*** Data shown Section Begins ***

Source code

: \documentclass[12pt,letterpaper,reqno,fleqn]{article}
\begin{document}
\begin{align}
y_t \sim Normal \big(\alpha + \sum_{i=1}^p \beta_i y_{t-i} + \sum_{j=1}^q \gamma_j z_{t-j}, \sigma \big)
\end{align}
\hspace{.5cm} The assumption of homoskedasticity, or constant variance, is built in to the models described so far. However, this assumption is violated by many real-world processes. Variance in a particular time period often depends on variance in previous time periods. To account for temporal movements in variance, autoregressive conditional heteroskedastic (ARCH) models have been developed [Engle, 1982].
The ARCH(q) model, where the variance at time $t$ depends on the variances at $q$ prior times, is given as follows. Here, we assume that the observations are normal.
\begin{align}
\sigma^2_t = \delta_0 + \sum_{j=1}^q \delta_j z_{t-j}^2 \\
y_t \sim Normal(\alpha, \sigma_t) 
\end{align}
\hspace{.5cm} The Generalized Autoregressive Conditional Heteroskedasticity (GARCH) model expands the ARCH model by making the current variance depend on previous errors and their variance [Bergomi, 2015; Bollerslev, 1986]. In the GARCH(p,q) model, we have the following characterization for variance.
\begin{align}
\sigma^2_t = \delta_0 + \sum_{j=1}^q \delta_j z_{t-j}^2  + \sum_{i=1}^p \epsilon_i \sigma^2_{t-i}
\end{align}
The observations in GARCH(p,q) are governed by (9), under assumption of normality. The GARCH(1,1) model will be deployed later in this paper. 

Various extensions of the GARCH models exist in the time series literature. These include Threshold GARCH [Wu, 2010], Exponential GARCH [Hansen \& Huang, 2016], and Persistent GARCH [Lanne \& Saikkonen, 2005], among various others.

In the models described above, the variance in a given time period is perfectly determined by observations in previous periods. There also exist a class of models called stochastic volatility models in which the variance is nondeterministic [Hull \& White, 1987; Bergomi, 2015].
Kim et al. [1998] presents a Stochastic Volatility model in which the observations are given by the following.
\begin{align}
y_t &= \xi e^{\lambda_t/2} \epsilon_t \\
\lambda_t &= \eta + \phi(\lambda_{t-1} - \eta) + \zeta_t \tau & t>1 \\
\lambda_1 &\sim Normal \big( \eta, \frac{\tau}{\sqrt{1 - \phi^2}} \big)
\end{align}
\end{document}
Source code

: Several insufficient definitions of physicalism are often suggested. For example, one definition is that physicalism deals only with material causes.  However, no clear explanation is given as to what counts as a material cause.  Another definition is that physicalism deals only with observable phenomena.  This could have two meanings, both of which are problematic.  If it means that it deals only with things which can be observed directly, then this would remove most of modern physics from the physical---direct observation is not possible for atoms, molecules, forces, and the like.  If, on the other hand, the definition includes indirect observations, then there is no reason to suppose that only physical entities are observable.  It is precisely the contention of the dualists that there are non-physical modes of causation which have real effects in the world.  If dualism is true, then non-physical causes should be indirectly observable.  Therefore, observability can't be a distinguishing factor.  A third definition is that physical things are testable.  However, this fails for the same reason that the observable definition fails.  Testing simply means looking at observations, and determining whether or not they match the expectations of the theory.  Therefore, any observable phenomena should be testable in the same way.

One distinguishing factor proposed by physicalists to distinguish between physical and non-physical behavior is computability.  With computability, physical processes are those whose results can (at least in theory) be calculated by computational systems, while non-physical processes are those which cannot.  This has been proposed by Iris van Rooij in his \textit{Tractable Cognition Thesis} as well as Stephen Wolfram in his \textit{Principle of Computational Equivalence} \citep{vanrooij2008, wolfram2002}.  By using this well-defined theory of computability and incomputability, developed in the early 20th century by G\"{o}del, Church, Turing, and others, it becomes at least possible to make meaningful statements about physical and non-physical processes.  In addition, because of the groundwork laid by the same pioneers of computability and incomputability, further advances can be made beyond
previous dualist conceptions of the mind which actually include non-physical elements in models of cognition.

*** Data shown Section Ends ***

> _Assigned task_
Using the records above as the source, restate each line verbatim.

> _Solution_
Source code

: \documentclass[12pt,letterpaper,reqno,fleqn]{article}
\begin{document}
\begin{align}
y_t \sim Normal \big(\alpha + \sum_{i=1}^p \beta_i y_{t-i} + \sum_{j=1}^q \gamma_j z_{t-j}, \sigma \big)
\end{align}
\hspace{.5cm} The assumption of homoskedasticity, or constant variance, is built in to the models described so far. However, this assumption is violated by many real-world processes. Variance in a particular time period often depends on variance in previous time periods. To account for temporal movements in variance, autoregressive conditional heteroskedastic (ARCH) models have been developed [Engle, 1982].
The ARCH(q) model, where the variance at time $t$ depends on the variances at $q$ prior times, is given as follows. Here, we assume that the observations are normal.
\begin{align}
\sigma^2_t = \delta_0 + \sum_{j=1}^q \delta_j z_{t-j}^2 \\
y_t \sim Normal(\alpha, \sigma_t) 
\end{align}
\hspace{.5cm} The Generalized Autoregressive Conditional Heteroskedasticity (GARCH) model expands the ARCH model by making the current variance depend on previous errors and their variance [Bergomi, 2015; Bollerslev, 1986]. In the GARCH(p,q) model, we have the following characterization for variance.
\begin{align}
\sigma^2_t = \delta_0 + \sum_{j=1}^q \delta_j z_{t-j}^2  + \sum_{i=1}^p \epsilon_i \sigma^2_{t-i}
\end{align}
The observations in GARCH(p,q) are governed by (9), under assumption of normality. The GARCH(1,1) model will be deployed later in this paper. 

Various extensions of the GARCH models exist in the time series literature. These include Threshold GARCH [Wu, 2010], Exponential GARCH [Hansen \& Huang, 2016], and Persistent GARCH [Lanne \& Saikkonen, 2005], among various others.

In the models described above, the variance in a given time period is perfectly determined by observations in previous periods. There also exist a class of models called stochastic volatility models in which the variance is nondeterministic [Hull \& White, 1987; Bergomi, 2015].
Kim et al. [1998] presents a Stochastic Volatility model in which the observations are given by the following.
\begin{align}
y_t &= \xi e^{\lambda_t/2} \epsilon_t \\
\lambda_t &= \eta + \phi(\lambda_{t-1} - \eta) + \zeta_t \tau & t>1 \\
\lambda_1 &\sim Normal \big( \eta, \frac{\tau}{\sqrt{1 - \phi^2}} \big)
\end{align}
\end{document}
Source code

: Several insufficient definitions of physicalism are often suggested. For example, one definition is that physicalism deals only with material causes.  However, no clear explanation is given as to what counts as a material cause.  Another definition is that physicalism deals only with observable phenomena.  This could have two meanings, both of which are problematic.  If it means that it deals only with things which can be observed directly, then this would remove most of modern physics from the physical---direct observation is not possible for atoms, molecules, forces, and the like.  If, on the other hand, the definition includes indirect observations, then there is no reason to suppose that only physical entities are observable.  It is precisely the contention of the dualists that there are non-physical modes of causation which have real effects in the world.  If dualism is true, then non-physical causes should be indirectly observable.  Therefore, observability can't be a distinguishing factor.  A third definition is that physical things are testable.  However, this fails for the same reason that the observable definition fails.  Testing simply means looking at observations, and determining whether or not they match the expectations of the theory.  Therefore, any observable phenomena should be testable in the same way.

One distinguishing factor proposed by physicalists to distinguish between physical and non-physical behavior is computability.  With computability, physical processes are those whose results can (at least in theory) be calculated by computational systems, while non-physical processes are those which cannot.  This has been proposed by Iris van Rooij in his \textit{Tractable Cognition Thesis} as well as Stephen Wolfram in his \textit{Principle of Computational Equivalence} \citep{vanrooij2008, wolfram2002}.  By using this well-defined theory of computability and incomputability, developed in the early 20th century by G\"{o}del, Church, Turing, and others, it becomes at least possible to make meaningful statements about physical and non-physical processes.  In addition, because of the groundwork laid by the same pioneers of computability and incomputability, further advances can be made beyond
previous dualist conceptions of the mind which actually include non-physical elements in models of cognition.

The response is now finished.